Selain itu, Presiden Ukraina Volodymyr Zelenskiy mengatakan pada Rabu bahwa penghentian serangan terhadap fasilitas-fasilitas energi dalam perang dengan Rusia dapat segera dilakukan. Itu menunjukkan bahwa kedua pihak semakin dekat dengan gencatan senjata potensial yang dapat menyebabkan pelonggaran sanksi ekonomi.
Utusan Trump untuk Timur Tengah, Steve Witkoff mengatakan, putaran pembicaraan lain antara pejabat Rusia dan AS yang bertujuan untuk menghentikan perang akan berlangsung di Arab Saudi pada Ahad.
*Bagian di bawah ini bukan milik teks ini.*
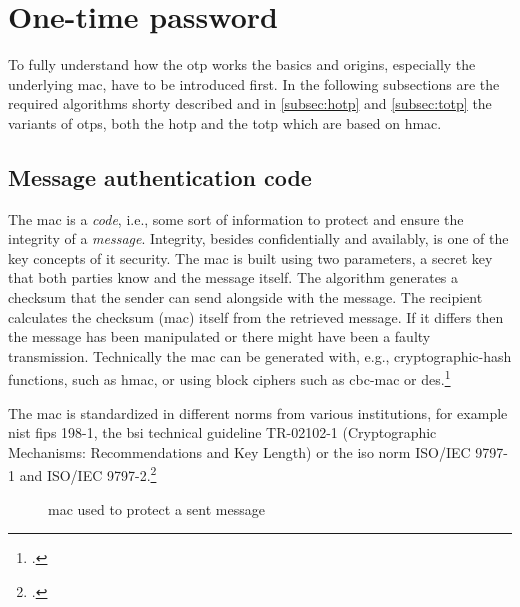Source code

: \section{One-time password}

To fully understand how the \gls{otp} works the basics and origins, especially the underlying \gls{mac}, have to be introduced first. In the following subsections are the required algorithms shorty described and in \autoref{subsec:hotp} and \autoref{subsec:totp} the variants of \glspl{otp}, both the \gls{hotp} and the \gls{totp} which are based on \gls{hmac}.

\newpage

\subsection{Message authentication code}

The \gls{mac} is a \textit{code}, i.e., some sort of information to protect and ensure the integrity of a \textit{message}. Integrity, besides confidentially and availably, is one of the key concepts of \gls{it} security. The \gls{mac} is built using two parameters, a secret key that both parties know and the message itself. The algorithm generates a checksum that the sender can send alongside with the message. The recipient calculates the checksum (\gls{mac}) itself from the retrieved message. If it differs then the message has been manipulated or there might have been a faulty transmission. Technically the \gls{mac} can be generated with, e.g., cryptographic-hash functions, such as \gls{hmac}, or using block ciphers such as \gls{cbc-mac} or \gls{des}.\footcites[See][565]{320284}[See][163--168]{anderson2008security}[See][391--393]{eckert-it-sec-9}

The \gls{mac} is standardized in different norms from various institutions, for example \gls{nist} \gls{fips} 198-1, the \gls{bsi} technical guideline TR-02102-1 (\frqq Cryptographic Mechanisms: Recommendations and Key Length\flqq{}) or the \gls{iso} norm ISO/IEC 9797-1 and ISO/IEC 9797-2.\footcites[See][]{FIPS198}[See][]{bsi2019recommendations}[See][]{iso9797-1}[See][]{iso9797-2}

\newpage

\begin{figure}[hbt]
	\centering
	
	\caption[\Glsdesc{mac} used to protect a sent message]{\Glsdesc{mac} used to protect a sent message\footnotemark}
	\label{fig:mac}
\end{figure}

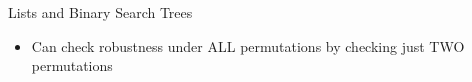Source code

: \documentclass[usenames,dvipsnames]{beamer}
\newcommand{\e}{\emptyset}
\begin{document}
\begin{frame}[fragile]{Lists and Binary Search Trees}
  \begin{itemize}
    \item Can check robustness under ALL permutations
      by checking just TWO permutations
  \end{itemize}
\end{frame}

% 
\end{document}
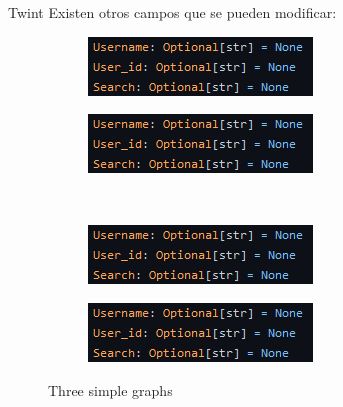 \documentclass{beamer}
\begin{document}
	\begin{frame}{Twint}
		Existen otros campos que se pueden modificar:
		\begin{figure}
			\centering
			\begin{subfigure}[b]{0.4\textwidth}
				\centering
				\includegraphics[width=\textwidth]{../imgs/twint_user.png}
			\end{subfigure}
			\hfill
			\begin{subfigure}[b]{0.4\textwidth}
				\centering
				\includegraphics[width=\textwidth]{../imgs/twint_user.png}
			\end{subfigure}\\
		
			\begin{subfigure}[b]{0.4\textwidth}
				\centering
				\includegraphics[width=\textwidth]{../imgs/twint_user.png}
			\end{subfigure}
			\hfill
			\begin{subfigure}[b]{0.4\textwidth}
				\centering
				\includegraphics[width=\textwidth]{../imgs/twint_user.png}

			\end{subfigure}
			\caption{Three simple graphs}
		\end{figure}
	\end{frame}
\end{document}
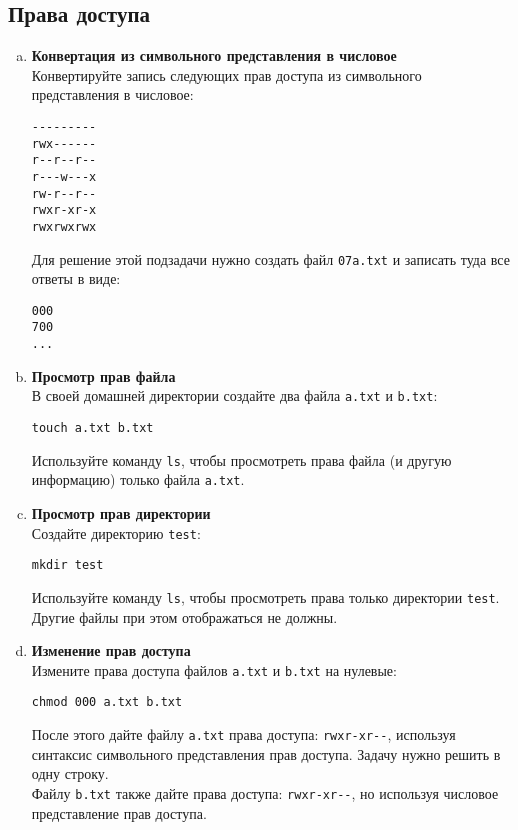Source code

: \documentclass{article}
\begin{document}
\subsection{Права доступа}
\begin{enumerate}[a.]
\item \textbf{Конвертация из символьного представления в числовое}\\
Конвертируйте запись следующих прав доступа из символьного представления в числовое:
\begin{lstlisting}
---------
rwx------
r--r--r--
r---w---x
rw-r--r--
rwxr-xr-x
rwxrwxrwx
\end{lstlisting}
Для решение этой подзадачи нужно создать файл \texttt{07a.txt} и записать туда все ответы в виде:
\begin{lstlisting}
000
700
...
\end{lstlisting}

\item \textbf{Просмотр прав файла}\\
В своей домашней директории создайте два файла \texttt{a.txt} и \texttt{b.txt}:
\begin{lstlisting}
touch a.txt b.txt
\end{lstlisting}
Используйте команду \texttt{ls}, чтобы просмотреть права файла (и другую информацию) только файла \texttt{a.txt}.

\item \textbf{Просмотр прав директории}\\
Создайте директорию \texttt{test}:
\begin{lstlisting}
mkdir test
\end{lstlisting}
Используйте команду \texttt{ls}, чтобы просмотреть права только директории \texttt{test}. Другие файлы при этом отображаться не должны.


\item \textbf{Изменение прав доступа}\\
Измените права доступа файлов \texttt{a.txt} и \texttt{b.txt} на нулевые:
\begin{lstlisting}
chmod 000 a.txt b.txt
\end{lstlisting}
После этого дайте файлу \texttt{a.txt} права доступа: \texttt{rwxr-xr-{}-}, используя синтаксис символьного представления прав доступа. Задачу нужно решить в одну строку.\\
Файлу \texttt{b.txt} также дайте права доступа: \texttt{rwxr-xr-{}-}, но используя числовое представление прав доступа. 


\end{enumerate}
\end{document}
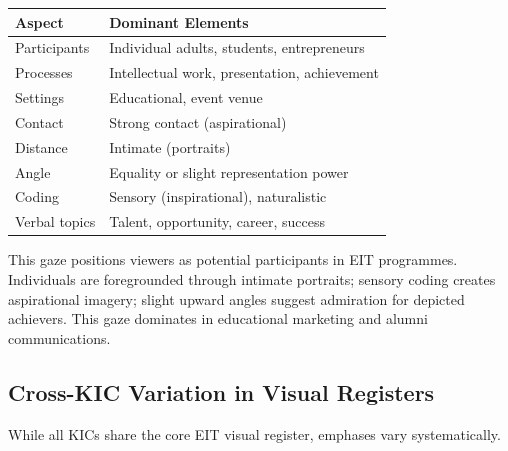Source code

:\documentclass[../main.tex]{subfiles}
\begin{document}
\begin{center}
\small
\begin{tabular}{ll}
\toprule
\textbf{Aspect} & \textbf{Dominant Elements} \\
\midrule
Participants & Individual adults, students, entrepreneurs \\
Processes & Intellectual work, presentation, achievement \\
Settings & Educational, event venue \\
Contact & Strong contact (aspirational) \\
Distance & Intimate (portraits) \\
Angle & Equality or slight representation power \\
Coding & Sensory (inspirational), naturalistic \\
Verbal topics & Talent, opportunity, career, success \\
\bottomrule
\end{tabular}
\end{center}

This gaze positions viewers as potential participants in EIT programmes. Individuals are foregrounded through intimate portraits; sensory coding creates aspirational imagery; slight upward angles suggest admiration for depicted achievers. This gaze dominates in educational marketing and alumni communications.

\subsection{Cross-KIC Variation in Visual Registers}

While all KICs share the core EIT visual register, emphases vary systematically.
\end{document}

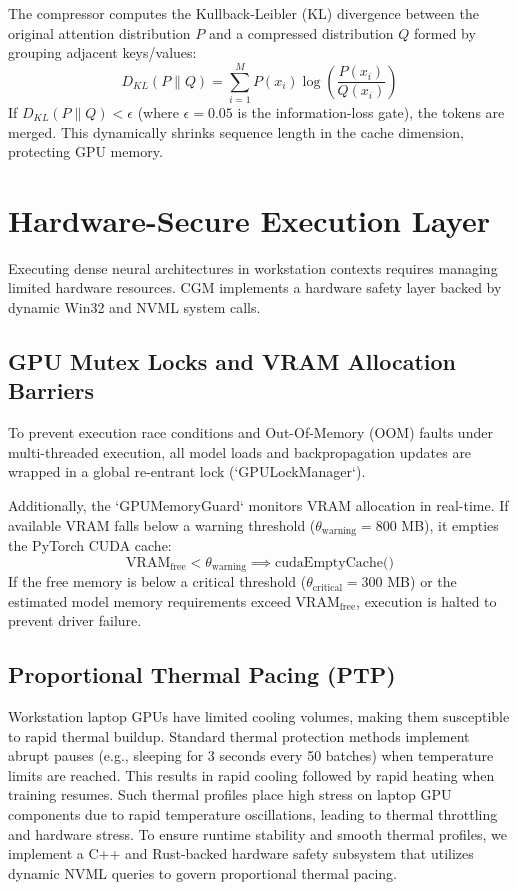 \documentclass[conference]{IEEEtran}
\begin{document}
The compressor computes the Kullback-Leibler (KL) divergence between the original attention distribution $P$ and a compressed distribution $Q$ formed by grouping adjacent keys/values:
\begin{equation}
D_{KL}(P \parallel Q) = \sum_{i=1}^{M} P(x_i) \log \left( \frac{P(x_i)}{Q(x_i)} \right)
\end{equation}
If $D_{KL}(P \parallel Q) < \epsilon$ (where $\epsilon = 0.05$ is the information-loss gate), the tokens are merged. This dynamically shrinks sequence length in the cache dimension, protecting GPU memory.

\section{Hardware-Secure Execution Layer}
Executing dense neural architectures in workstation contexts requires managing limited hardware resources. CGM implements a hardware safety layer backed by dynamic Win32 and NVML system calls.

\subsection{GPU Mutex Locks and VRAM Allocation Barriers}
To prevent execution race conditions and Out-Of-Memory (OOM) faults under multi-threaded execution, all model loads and backpropagation updates are wrapped in a global re-entrant lock (`GPULockManager`). 

Additionally, the `GPUMemoryGuard` monitors VRAM allocation in real-time. If available VRAM falls below a warning threshold ($\theta_{\text{warning}} = 800$ MB), it empties the PyTorch CUDA cache:
\begin{equation}
\text{VRAM}_{\text{free}} < \theta_{\text{warning}} \implies \text{cudaEmptyCache()}
\end{equation}
If the free memory is below a critical threshold ($\theta_{\text{critical}} = 300$ MB) or the estimated model memory requirements exceed $\text{VRAM}_{\text{free}}$, execution is halted to prevent driver failure.

\subsection{Proportional Thermal Pacing (PTP)}
Workstation laptop GPUs have limited cooling volumes, making them susceptible to rapid thermal buildup. Standard thermal protection methods implement abrupt pauses (e.g., sleeping for 3 seconds every 50 batches) when temperature limits are reached. This results in rapid cooling followed by rapid heating when training resumes. Such thermal profiles place high stress on laptop GPU components due to rapid temperature oscillations, leading to thermal throttling and hardware stress. To ensure runtime stability and smooth thermal profiles, we implement a C++ and Rust-backed hardware safety subsystem that utilizes dynamic NVML queries to govern proportional thermal pacing. 
\end{document}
"Fokua utama adalah pada lebih banyak langkah fiskal dari Beijing untuk mendukung belanja swasta dan mendorong pertumbuhan ekonomi setelah sinyal menggembirakan dari para pembuat kebijakan selama seminggu terakhir. Di sisi moneter, Bank Rakyat Tiongkok mempertahankan suku bunga acuan pinjaman utamanya tidak berubah, seperti yang diharapkan secara luas, pada Kamis," jelas Ibrahim.
Sentimen Dalam Negeri
Sementara itu, sentimen dari dalam negeri terhadap pergerakan fluktuasi rupiah dipengaruhi oleh rilis kondisi fiskal/APBN 2025. Pemerintah diketahui telah mengumumkan realisasi anggaran pendapatan dan belanja negara (APBN) per Februari 2025 mengalami defisit Rp 31,3 triliun atau 0,13 persen dari Produk Domestik Bruto (PDB).
"Sedangkan APBN 2025 didesain dengan defisit Rp 612,2 triliun, jadi defisit ini masih di dalam target yang didesain dari APBN," ujarnya.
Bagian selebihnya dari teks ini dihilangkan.